### Exercise
Search the data for the string "Functions" and gather each line it is in.

─── Source information ───

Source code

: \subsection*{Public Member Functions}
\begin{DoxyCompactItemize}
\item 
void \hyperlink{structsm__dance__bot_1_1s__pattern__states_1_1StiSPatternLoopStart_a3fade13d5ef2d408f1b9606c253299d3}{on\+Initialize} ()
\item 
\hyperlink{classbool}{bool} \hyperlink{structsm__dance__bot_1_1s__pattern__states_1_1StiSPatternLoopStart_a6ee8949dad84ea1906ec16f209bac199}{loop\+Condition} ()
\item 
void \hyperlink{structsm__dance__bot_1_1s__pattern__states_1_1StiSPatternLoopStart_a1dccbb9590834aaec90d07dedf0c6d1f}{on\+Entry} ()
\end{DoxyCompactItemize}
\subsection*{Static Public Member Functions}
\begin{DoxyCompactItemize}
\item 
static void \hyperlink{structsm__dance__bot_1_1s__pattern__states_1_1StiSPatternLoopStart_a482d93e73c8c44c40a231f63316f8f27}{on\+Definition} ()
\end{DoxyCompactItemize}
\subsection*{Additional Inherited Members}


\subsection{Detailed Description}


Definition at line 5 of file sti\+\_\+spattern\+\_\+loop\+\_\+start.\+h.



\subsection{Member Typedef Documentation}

───
─── Source information ───

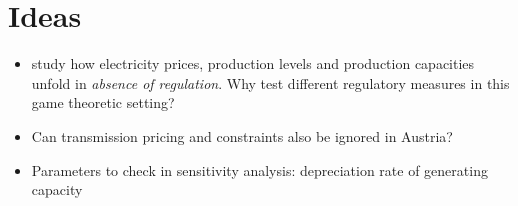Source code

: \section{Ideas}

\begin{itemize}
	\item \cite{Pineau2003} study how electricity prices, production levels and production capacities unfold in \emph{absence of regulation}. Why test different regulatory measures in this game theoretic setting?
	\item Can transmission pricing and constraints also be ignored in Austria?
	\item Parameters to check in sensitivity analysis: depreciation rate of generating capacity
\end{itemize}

───

### Task solution
: \subsection*{Public Member Functions}
\subsection*{Static Public Member Functions}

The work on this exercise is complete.